The entry of this stream into the solar system probably dates back to a very remote antiquity—for there are several circumstances which conspire to prove that such must have been the case, and that it preceded, by many ages, the apparition of the Leonids, Andromedes, and some of the other periodical meteor-showers. The fact that it constitutes an unbroken ring leads to the inference that it must have existed from the earliest times in order to bring about so complete a dispersion of its particles, for on its first introduction, as a comet, to the earth, it is to be assumed that it formed a condensed mass like the Leonids, and only appeared as a meteor-shower when the comet returned to perihelion. A very slight difference in the periodic times of the individual meteors following the nucleus must have eventually distributed them (by its cumulative effects) along the entire orbit. In other words, the original group must have undergone a process of lengthening out, until, at the present day, it consists of a parabolic zone of meteoric pellets, through which the earth passes annually on August 10th. Moreover, the radiant point of the shower often fails to become sharply defined. Several concentric streams of similar meteors appear to diverge from the region about η Persei, and their physical identity is unquestionable. They are merely the deflections or offshoots from the original system which must be greatly disturbed and contorted as the earth annually intersects it. The full effects of these perturbations can hardly be estimated: many of the particles must be diverted into new orbits, and one of the results upon the main stream may be a constant widening out, so that the apparent duration of the shower must go on increasing. It now actively extends over at least eight nights; hence the width must exceed 10,000,000 miles. And some diminution in its intensity must occur at each return, unless there is a

Fig. 2. Perseids near the Radiant (44° + 57°), August 8th-18th.

source of compensation for the expenditure of its materials upon the earth. But, though many millions of the atoms are annually consumed in our atmosphere, the effect of the thinning out will be very gradual in making itself appreciable, for, as compared with the vast assemblage which constitutes the main ring, the proportion which encounters the earth is small indeed. As it is enveloped in the stream, comparatively few of the meteors are actually intercepted. By far the greater number pass by untouched. If a ball is thrown up in a thick shower of rain, it will only encounter a few drops. This may be taken as an illustration. The earth, with its diameter of 8,000 miles, can only meet with a few meteors in its rapid flight through a zone exceeding 10,000,000 miles in width.

The period of the August meteors is uncertain. Their distribution appears to have been so effectual that the element can not be determined. Some years give plentiful showers, but there have been no decided traces of regularly recurring maxima, as in the case of the Leonids.
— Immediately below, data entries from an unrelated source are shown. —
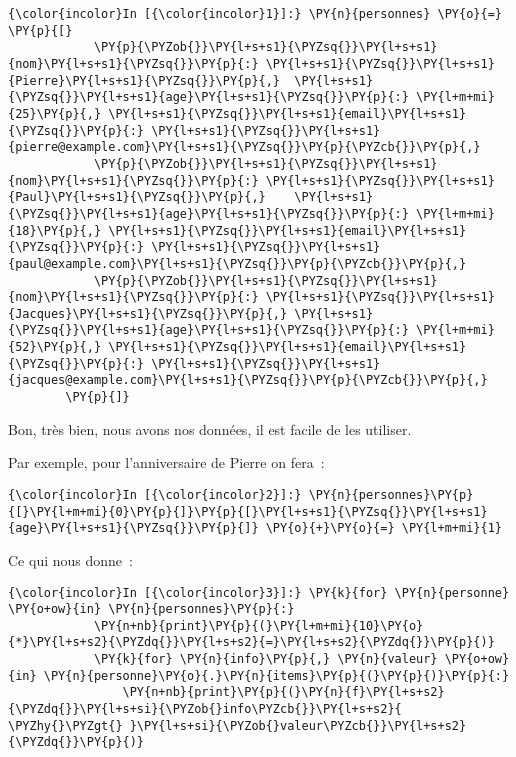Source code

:     \begin{Verbatim}[commandchars=\\\{\}]
{\color{incolor}In [{\color{incolor}1}]:} \PY{n}{personnes} \PY{o}{=} \PY{p}{[}
            \PY{p}{\PYZob{}}\PY{l+s+s1}{\PYZsq{}}\PY{l+s+s1}{nom}\PY{l+s+s1}{\PYZsq{}}\PY{p}{:} \PY{l+s+s1}{\PYZsq{}}\PY{l+s+s1}{Pierre}\PY{l+s+s1}{\PYZsq{}}\PY{p}{,}  \PY{l+s+s1}{\PYZsq{}}\PY{l+s+s1}{age}\PY{l+s+s1}{\PYZsq{}}\PY{p}{:} \PY{l+m+mi}{25}\PY{p}{,} \PY{l+s+s1}{\PYZsq{}}\PY{l+s+s1}{email}\PY{l+s+s1}{\PYZsq{}}\PY{p}{:} \PY{l+s+s1}{\PYZsq{}}\PY{l+s+s1}{pierre@example.com}\PY{l+s+s1}{\PYZsq{}}\PY{p}{\PYZcb{}}\PY{p}{,}
            \PY{p}{\PYZob{}}\PY{l+s+s1}{\PYZsq{}}\PY{l+s+s1}{nom}\PY{l+s+s1}{\PYZsq{}}\PY{p}{:} \PY{l+s+s1}{\PYZsq{}}\PY{l+s+s1}{Paul}\PY{l+s+s1}{\PYZsq{}}\PY{p}{,}    \PY{l+s+s1}{\PYZsq{}}\PY{l+s+s1}{age}\PY{l+s+s1}{\PYZsq{}}\PY{p}{:} \PY{l+m+mi}{18}\PY{p}{,} \PY{l+s+s1}{\PYZsq{}}\PY{l+s+s1}{email}\PY{l+s+s1}{\PYZsq{}}\PY{p}{:} \PY{l+s+s1}{\PYZsq{}}\PY{l+s+s1}{paul@example.com}\PY{l+s+s1}{\PYZsq{}}\PY{p}{\PYZcb{}}\PY{p}{,}
            \PY{p}{\PYZob{}}\PY{l+s+s1}{\PYZsq{}}\PY{l+s+s1}{nom}\PY{l+s+s1}{\PYZsq{}}\PY{p}{:} \PY{l+s+s1}{\PYZsq{}}\PY{l+s+s1}{Jacques}\PY{l+s+s1}{\PYZsq{}}\PY{p}{,} \PY{l+s+s1}{\PYZsq{}}\PY{l+s+s1}{age}\PY{l+s+s1}{\PYZsq{}}\PY{p}{:} \PY{l+m+mi}{52}\PY{p}{,} \PY{l+s+s1}{\PYZsq{}}\PY{l+s+s1}{email}\PY{l+s+s1}{\PYZsq{}}\PY{p}{:} \PY{l+s+s1}{\PYZsq{}}\PY{l+s+s1}{jacques@example.com}\PY{l+s+s1}{\PYZsq{}}\PY{p}{\PYZcb{}}\PY{p}{,}
        \PY{p}{]}
\end{Verbatim}


    Bon, très bien, nous avons nos données, il est facile de les utiliser.

Par exemple, pour l'anniversaire de Pierre on fera~:

    \begin{Verbatim}[commandchars=\\\{\}]
{\color{incolor}In [{\color{incolor}2}]:} \PY{n}{personnes}\PY{p}{[}\PY{l+m+mi}{0}\PY{p}{]}\PY{p}{[}\PY{l+s+s1}{\PYZsq{}}\PY{l+s+s1}{age}\PY{l+s+s1}{\PYZsq{}}\PY{p}{]} \PY{o}{+}\PY{o}{=} \PY{l+m+mi}{1}
\end{Verbatim}


    Ce qui nous donne~:

    \begin{Verbatim}[commandchars=\\\{\}]
{\color{incolor}In [{\color{incolor}3}]:} \PY{k}{for} \PY{n}{personne} \PY{o+ow}{in} \PY{n}{personnes}\PY{p}{:}
            \PY{n+nb}{print}\PY{p}{(}\PY{l+m+mi}{10}\PY{o}{*}\PY{l+s+s2}{\PYZdq{}}\PY{l+s+s2}{=}\PY{l+s+s2}{\PYZdq{}}\PY{p}{)}
            \PY{k}{for} \PY{n}{info}\PY{p}{,} \PY{n}{valeur} \PY{o+ow}{in} \PY{n}{personne}\PY{o}{.}\PY{n}{items}\PY{p}{(}\PY{p}{)}\PY{p}{:}
                \PY{n+nb}{print}\PY{p}{(}\PY{n}{f}\PY{l+s+s2}{\PYZdq{}}\PY{l+s+si}{\PYZob{}info\PYZcb{}}\PY{l+s+s2}{ \PYZhy{}\PYZgt{} }\PY{l+s+si}{\PYZob{}valeur\PYZcb{}}\PY{l+s+s2}{\PYZdq{}}\PY{p}{)}
\end{Verbatim}


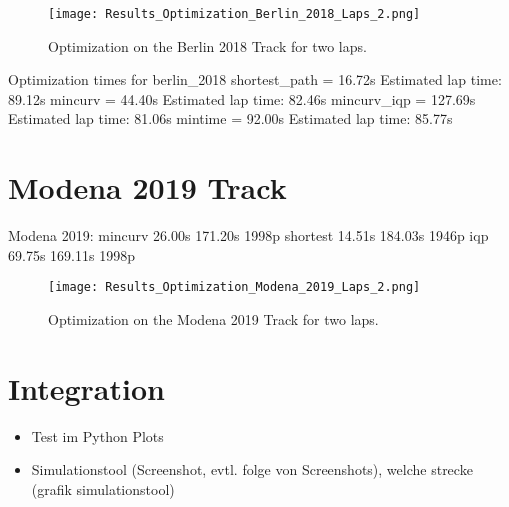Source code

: \begin{figure}[H]
    \centering
    \texttt{[image: Results\_Optimization\_Berlin\_2018\_Laps\_2.png]}
    \caption{Optimization on the Berlin 2018 Track for two laps.}
    \label{fig:Results Berlin 2018 Laps 2}
\end{figure}

Optimization times for berlin\_2018
shortest\_path = 16.72s
Estimated lap time: 89.12s
mincurv = 44.40s
Estimated lap time: 82.46s
mincurv\_iqp = 127.69s
Estimated lap time: 81.06s
mintime = 92.00s
Estimated lap time: 85.77s

\section{Modena 2019 Track} \label{sec:Results Modena 2019 Track}
Modena 2019:
mincurv 26.00s 171.20s 1998p
shortest 14.51s 184.03s 1946p
iqp 69.75s 169.11s 1998p

\begin{figure}[H]
    \centering
    \texttt{[image: Results\_Optimization\_Modena\_2019\_Laps\_2.png]}
    \caption{Optimization on the Modena 2019 Track for two laps.}
    \label{fig:Results Modena 2019 Laps 2}
\end{figure}

\section{Integration}
\begin{itemize}
    \item Test im Python Plots
    \item Simulationstool (Screenshot, evtl. folge von Screenshots), welche strecke (grafik simulationstool)
\end{itemize}

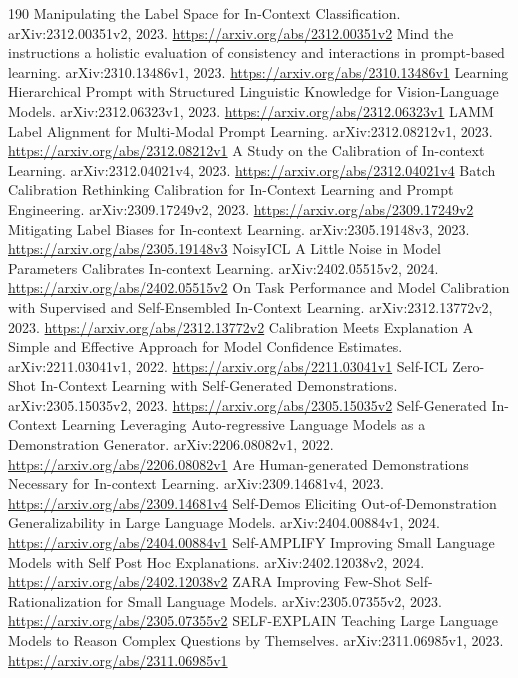 \documentclass[11pt]{article}
\begin{document}
\begin{thebibliography}{190}
 Manipulating the Label Space for In-Context Classification. arXiv:2312.00351v2, 2023. \url{https://arxiv.org/abs/2312.00351v2}
 Mind the instructions a holistic evaluation of consistency and interactions in prompt-based learning. arXiv:2310.13486v1, 2023. \url{https://arxiv.org/abs/2310.13486v1}
 Learning Hierarchical Prompt with Structured Linguistic Knowledge for Vision-Language Models. arXiv:2312.06323v1, 2023. \url{https://arxiv.org/abs/2312.06323v1}
 LAMM Label Alignment for Multi-Modal Prompt Learning. arXiv:2312.08212v1, 2023. \url{https://arxiv.org/abs/2312.08212v1}
 A Study on the Calibration of In-context Learning. arXiv:2312.04021v4, 2023. \url{https://arxiv.org/abs/2312.04021v4}
 Batch Calibration Rethinking Calibration for In-Context Learning and Prompt Engineering. arXiv:2309.17249v2, 2023. \url{https://arxiv.org/abs/2309.17249v2}
 Mitigating Label Biases for In-context Learning. arXiv:2305.19148v3, 2023. \url{https://arxiv.org/abs/2305.19148v3}
 NoisyICL A Little Noise in Model Parameters Calibrates In-context Learning. arXiv:2402.05515v2, 2024. \url{https://arxiv.org/abs/2402.05515v2}
 On Task Performance and Model Calibration with Supervised and Self-Ensembled In-Context Learning. arXiv:2312.13772v2, 2023. \url{https://arxiv.org/abs/2312.13772v2}
 Calibration Meets Explanation A Simple and Effective Approach for Model Confidence Estimates. arXiv:2211.03041v1, 2022. \url{https://arxiv.org/abs/2211.03041v1}
 Self-ICL Zero-Shot In-Context Learning with Self-Generated Demonstrations. arXiv:2305.15035v2, 2023. \url{https://arxiv.org/abs/2305.15035v2}
 Self-Generated In-Context Learning Leveraging Auto-regressive Language Models as a Demonstration Generator. arXiv:2206.08082v1, 2022. \url{https://arxiv.org/abs/2206.08082v1}
 Are Human-generated Demonstrations Necessary for In-context Learning. arXiv:2309.14681v4, 2023. \url{https://arxiv.org/abs/2309.14681v4}
 Self-Demos Eliciting Out-of-Demonstration Generalizability in Large Language Models. arXiv:2404.00884v1, 2024. \url{https://arxiv.org/abs/2404.00884v1}
 Self-AMPLIFY Improving Small Language Models with Self Post Hoc Explanations. arXiv:2402.12038v2, 2024. \url{https://arxiv.org/abs/2402.12038v2}
 ZARA Improving Few-Shot Self-Rationalization for Small Language Models. arXiv:2305.07355v2, 2023. \url{https://arxiv.org/abs/2305.07355v2}
 SELF-EXPLAIN Teaching Large Language Models to Reason Complex Questions by Themselves. arXiv:2311.06985v1, 2023. \url{https://arxiv.org/abs/2311.06985v1}

\end{thebibliography}
\end{document}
This may possibly be explained by the fact that the period is a long one, and would not become defined until after centuries of research. Comet III, 1862, which shows an exact resemblance of orbit to this system, was computed by Oppolzer to have a period of 121·5 years; and, as there occurred a fine display of the August meteors in 1863, we can not anticipate its periodical return until about 1964, if the calculations are reliable.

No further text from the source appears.